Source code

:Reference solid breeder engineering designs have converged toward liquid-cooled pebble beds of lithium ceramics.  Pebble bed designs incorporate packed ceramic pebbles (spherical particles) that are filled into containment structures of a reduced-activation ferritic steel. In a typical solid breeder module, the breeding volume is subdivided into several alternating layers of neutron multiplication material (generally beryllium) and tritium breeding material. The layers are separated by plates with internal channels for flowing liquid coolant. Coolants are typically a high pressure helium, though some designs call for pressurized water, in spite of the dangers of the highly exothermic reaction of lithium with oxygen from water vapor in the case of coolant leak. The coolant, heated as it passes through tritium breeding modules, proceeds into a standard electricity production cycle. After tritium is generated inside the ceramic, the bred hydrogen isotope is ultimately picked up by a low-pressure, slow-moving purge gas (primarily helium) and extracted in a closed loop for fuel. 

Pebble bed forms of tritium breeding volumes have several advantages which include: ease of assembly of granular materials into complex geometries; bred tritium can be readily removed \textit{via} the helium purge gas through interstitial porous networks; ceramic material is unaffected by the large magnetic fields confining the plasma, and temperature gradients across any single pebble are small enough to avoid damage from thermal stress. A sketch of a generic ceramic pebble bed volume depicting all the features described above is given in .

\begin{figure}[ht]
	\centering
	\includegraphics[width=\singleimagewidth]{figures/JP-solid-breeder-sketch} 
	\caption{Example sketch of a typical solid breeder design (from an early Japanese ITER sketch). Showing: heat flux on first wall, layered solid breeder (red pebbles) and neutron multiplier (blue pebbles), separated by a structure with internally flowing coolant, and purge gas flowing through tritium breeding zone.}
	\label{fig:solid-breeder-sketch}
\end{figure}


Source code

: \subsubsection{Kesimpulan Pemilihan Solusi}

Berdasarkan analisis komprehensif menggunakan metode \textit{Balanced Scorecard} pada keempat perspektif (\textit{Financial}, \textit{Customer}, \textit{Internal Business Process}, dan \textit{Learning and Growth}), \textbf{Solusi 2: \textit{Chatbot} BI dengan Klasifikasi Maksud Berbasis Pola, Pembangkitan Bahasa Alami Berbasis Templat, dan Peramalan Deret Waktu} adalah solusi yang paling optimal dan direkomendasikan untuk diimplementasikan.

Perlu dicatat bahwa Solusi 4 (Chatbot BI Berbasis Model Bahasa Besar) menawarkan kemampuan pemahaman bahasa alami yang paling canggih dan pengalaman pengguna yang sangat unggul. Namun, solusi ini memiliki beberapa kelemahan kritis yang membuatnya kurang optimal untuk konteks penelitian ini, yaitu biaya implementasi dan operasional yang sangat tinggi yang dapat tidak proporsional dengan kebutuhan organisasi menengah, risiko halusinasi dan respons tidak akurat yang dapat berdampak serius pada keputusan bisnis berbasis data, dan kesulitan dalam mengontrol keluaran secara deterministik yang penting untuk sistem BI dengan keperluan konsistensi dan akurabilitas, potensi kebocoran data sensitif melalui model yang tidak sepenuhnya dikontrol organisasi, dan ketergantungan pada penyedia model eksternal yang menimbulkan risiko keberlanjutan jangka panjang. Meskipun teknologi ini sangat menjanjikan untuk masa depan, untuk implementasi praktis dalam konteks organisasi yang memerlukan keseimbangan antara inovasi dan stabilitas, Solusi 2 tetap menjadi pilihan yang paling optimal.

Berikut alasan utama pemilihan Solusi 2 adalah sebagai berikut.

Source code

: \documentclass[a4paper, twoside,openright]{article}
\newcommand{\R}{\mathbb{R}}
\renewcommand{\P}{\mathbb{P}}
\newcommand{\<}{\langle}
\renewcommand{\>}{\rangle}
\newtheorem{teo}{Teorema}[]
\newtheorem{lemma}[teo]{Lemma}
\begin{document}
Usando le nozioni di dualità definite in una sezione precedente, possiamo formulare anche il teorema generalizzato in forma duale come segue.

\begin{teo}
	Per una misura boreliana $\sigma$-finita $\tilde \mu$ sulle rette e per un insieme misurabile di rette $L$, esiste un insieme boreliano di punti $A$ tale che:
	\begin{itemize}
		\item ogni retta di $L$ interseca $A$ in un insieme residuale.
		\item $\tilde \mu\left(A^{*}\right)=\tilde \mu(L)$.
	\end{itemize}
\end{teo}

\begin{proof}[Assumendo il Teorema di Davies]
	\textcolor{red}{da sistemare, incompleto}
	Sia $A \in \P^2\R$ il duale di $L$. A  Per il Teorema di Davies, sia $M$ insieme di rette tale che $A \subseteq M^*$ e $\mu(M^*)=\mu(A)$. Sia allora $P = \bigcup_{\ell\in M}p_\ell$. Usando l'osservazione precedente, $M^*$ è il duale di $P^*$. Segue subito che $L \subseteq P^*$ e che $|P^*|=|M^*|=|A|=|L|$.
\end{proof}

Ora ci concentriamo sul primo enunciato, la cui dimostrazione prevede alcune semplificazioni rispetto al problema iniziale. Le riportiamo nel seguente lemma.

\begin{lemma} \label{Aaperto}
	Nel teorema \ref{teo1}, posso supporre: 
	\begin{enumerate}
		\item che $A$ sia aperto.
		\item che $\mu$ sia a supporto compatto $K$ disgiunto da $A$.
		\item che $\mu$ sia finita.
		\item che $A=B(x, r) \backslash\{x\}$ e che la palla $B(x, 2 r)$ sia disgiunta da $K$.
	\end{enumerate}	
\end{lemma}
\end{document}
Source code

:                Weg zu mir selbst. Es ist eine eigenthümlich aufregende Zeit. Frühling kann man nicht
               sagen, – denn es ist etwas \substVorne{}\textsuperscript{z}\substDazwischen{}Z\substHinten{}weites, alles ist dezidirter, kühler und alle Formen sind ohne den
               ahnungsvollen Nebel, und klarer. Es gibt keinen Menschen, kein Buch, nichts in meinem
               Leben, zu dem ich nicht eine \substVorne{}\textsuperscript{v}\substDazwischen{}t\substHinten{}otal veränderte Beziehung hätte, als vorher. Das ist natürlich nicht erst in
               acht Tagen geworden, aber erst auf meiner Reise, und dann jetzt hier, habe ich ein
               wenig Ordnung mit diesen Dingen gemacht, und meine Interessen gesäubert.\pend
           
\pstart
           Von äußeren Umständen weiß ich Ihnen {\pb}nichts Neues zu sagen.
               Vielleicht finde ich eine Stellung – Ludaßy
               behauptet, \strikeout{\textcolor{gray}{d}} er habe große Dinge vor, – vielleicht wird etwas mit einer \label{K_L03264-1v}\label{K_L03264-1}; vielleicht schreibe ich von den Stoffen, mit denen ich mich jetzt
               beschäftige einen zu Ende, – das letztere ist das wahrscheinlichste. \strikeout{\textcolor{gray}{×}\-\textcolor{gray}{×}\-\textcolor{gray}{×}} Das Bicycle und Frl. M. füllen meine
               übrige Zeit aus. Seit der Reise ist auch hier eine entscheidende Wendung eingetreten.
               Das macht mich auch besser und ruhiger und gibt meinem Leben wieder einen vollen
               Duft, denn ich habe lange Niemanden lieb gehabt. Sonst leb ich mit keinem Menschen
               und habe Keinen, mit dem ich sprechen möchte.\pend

=======

EXERCISE AIM:
Could you return exactly the lines above from the line with "disgiunta da $K$." to the line with "beschäftige einen zu", both included, and nothing else?

OUTPUT OF THE TASK:
		\item che $A=B(x, r) \backslash\{x\}$ e che la palla $B(x, 2 r)$ sia disgiunta da $K$.
	\end{enumerate}	
\end{lemma}
\end{document}
Source code

:                Weg zu mir selbst. Es ist eine eigenthümlich aufregende Zeit. Frühling kann man nicht
               sagen, – denn es ist etwas \substVorne{}\textsuperscript{z}\substDazwischen{}Z\substHinten{}weites, alles ist dezidirter, kühler und alle Formen sind ohne den
               ahnungsvollen Nebel, und klarer. Es gibt keinen Menschen, kein Buch, nichts in meinem
               Leben, zu dem ich nicht eine \substVorne{}\textsuperscript{v}\substDazwischen{}t\substHinten{}otal veränderte Beziehung hätte, als vorher. Das ist natürlich nicht erst in
               acht Tagen geworden, aber erst auf meiner Reise, und dann jetzt hier, habe ich ein
               wenig Ordnung mit diesen Dingen gemacht, und meine Interessen gesäubert.\pend
           
\pstart
           Von äußeren Umständen weiß ich Ihnen {\pb}nichts Neues zu sagen.
               Vielleicht finde ich eine Stellung – Ludaßy
               behauptet, \strikeout{\textcolor{gray}{d}} er habe große Dinge vor, – vielleicht wird etwas mit einer \label{K_L03264-1v}\label{K_L03264-1}; vielleicht schreibe ich von den Stoffen, mit denen ich mich jetzt
               beschäftige einen zu Ende, – das letztere ist das wahrscheinlichste. \strikeout{\textcolor{gray}{×}\-\textcolor{gray}{×}\-\textcolor{gray}{×}} Das Bicycle und Frl. M. füllen meine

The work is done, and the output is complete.